During the break I met a guy who works with the Norwegian Meteorological service. This was interesting. He's got 250TB in production right now, and increasing CPU power means that their models can increase their spatial resolution, which means increasing (doubling?) their storage requirements. He talked briefly about running into problems with islands of storage, but I got distracted before I could quiz him further...

...by his story of building a new server room where they were capturing the waste heat and using it to heat the building. Interesting; what kind of contribution would it be making to the overall heating budget? Probably not much, but it all just goes on the grid anyhow, like the hot water from the garbage dump. What?

Turns out that there is a city-wide network of hot-water pipes that collects heat from, among other places, water heaters powered by waste methane from rotting garbage. So they don't use the methane to make electricity and dump it in the electrical grid; they use it to heat hot water and dump that in the hot water grid, consisting of insulated water pipes buried in the ground, which places around the city (and beyond!) will use. We've got what you could call a steam grid at UBC and probably other universities, but I'd never thought of doing this city-wide.

Oh, and he signed my LISA card, which was the second time he got asked today; he was wearing a LISA t-shirt and so he was fair game.

At lunch I buttonholed Jay a bit. I asked him about his coworker's firewall unit testing scheme. He said he's no longer working at that place, but it ended up being a lot less useful than they thought it would be. When I asked why, he said that 90% worked but 10% didn't; that 10% was things like network isolation (to avoid problems with using real IP addresses), and the fact that the interface to the three machines was QEMU serial connections...less than ideal.

The conversation shifted to firewalling, and another guy who was there mentioned that he loved OpenBSD's pf, but had to use iptables because of driver problems that prevented getting full performance out of 10GigE NICs with OpenBSD. Jay said they'd looked at the same problem at his place o' work, and in his words "It was cheaper to throw 8 GigE NICs in a box and pay someone to make Linux interface bonding not suck."
October 30, 2009 There it was, gone
Following in Matt's footsteps, I ran into a serious problem just before heading to LISA.

Wednesday afternoon, I'm showing my (sort of) backup how to connect to the console server. Since we're already on the firewall, I get him to SSH to it from there, I show him how to connect to a serial port, and we move on.

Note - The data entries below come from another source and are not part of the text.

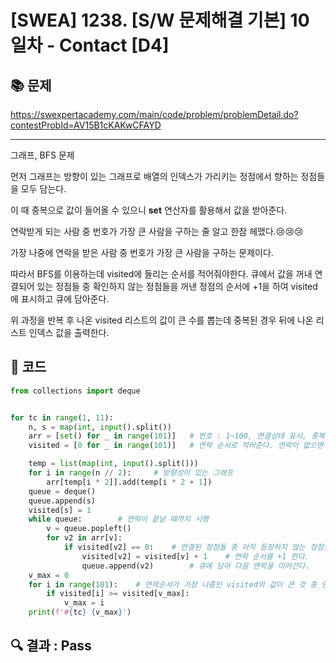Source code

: # [SWEA] 1238. [S/W 문제해결 기본] 10일차 - Contact [D4]

## 📚 문제

https://swexpertacademy.com/main/code/problem/problemDetail.do?contestProbId=AV15B1cKAKwCFAYD

---

그래프, BFS 문제

먼저 그래프는 방향이 있는 그래프로 배열의 인덱스가 가리키는 정점에서 향하는 정점들을 모두 담는다.

이 때 중복으로 값이 들어올 수 있으니 **set** 연산자를 활용해서 값을 받아준다. 

연락받게 되는 사람 중 번호가 가장 큰 사람을 구하는 줄 알고 한참 헤맸다.😢😢😢

가장 나중에 연락을 받은 사람 중 번호가 가장 큰 사람을 구하는 문제이다.

따라서 BFS를 이용하는데 visited에 들리는 순서를 적어줘야한다. 큐에서 값을 꺼내 연결되어 있는 정점들 중 확인하지 않는 정점들을 꺼낸 정점의 순서에 +1을 하여 visited에 표시하고 큐에 담아준다.

위 과정을 반복 후 나온 visited 리스트의 값이 큰 수를 뽑는데 중복된 경우 뒤에 나온 리스트 인덱스 값을 출력한다.

## 📒 코드

```python
from collections import deque


for tc in range(1, 11):
    n, s = map(int, input().split())
    arr = [set() for _ in range(101)]   # 번호 : 1~100, 연결상태 표시, 중복된 값이 들어오니 set로 없애준다.
    visited = [0 for _ in range(101)]   # 연락 순서로 적어준다. 연락이 없으면 0

    temp = list(map(int, input().split()))
    for i in range(n // 2):     # 방향성이 있는 그래프
        arr[temp[i * 2]].add(temp[i * 2 + 1])
    queue = deque()
    queue.append(s)
    visited[s] = 1
    while queue:        # 연락이 끝날 때까지 시행
        v = queue.popleft()
        for v2 in arr[v]:
            if visited[v2] == 0:    # 연결된 정점들 중 아직 등장하지 않는 정점만 고른다.
                visited[v2] = visited[v] + 1    # 연락 순서를 +1 한다.
                queue.append(v2)        # 큐에 담아 다음 연락을 이어간다.
    v_max = 0
    for i in range(101):    # 연락순서가 가장 나중인 visited의 값이 큰 것 중 인덱스가 가장 큰 값을 고른다.
        if visited[i] >= visited[v_max]:
            v_max = i
    print(f'#{tc} {v_max}')
```

## 🔍 결과 : Pass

About an hour later, I get paged about problems with the database server: SSH and SNMP aren't responding. I try to log in, and sure enough it hangs. I connect to its console and log in as root; it works instantly. Uhoh, I smell LDAP problems...only there's nothing in the logs, and id <uid> works fine. I flip to another terminal and try SSHing to another machine, and that doesn't work either. But already-existing sessions work fine until I try to run sudo or do ls -l. So yeah, that's LDAP.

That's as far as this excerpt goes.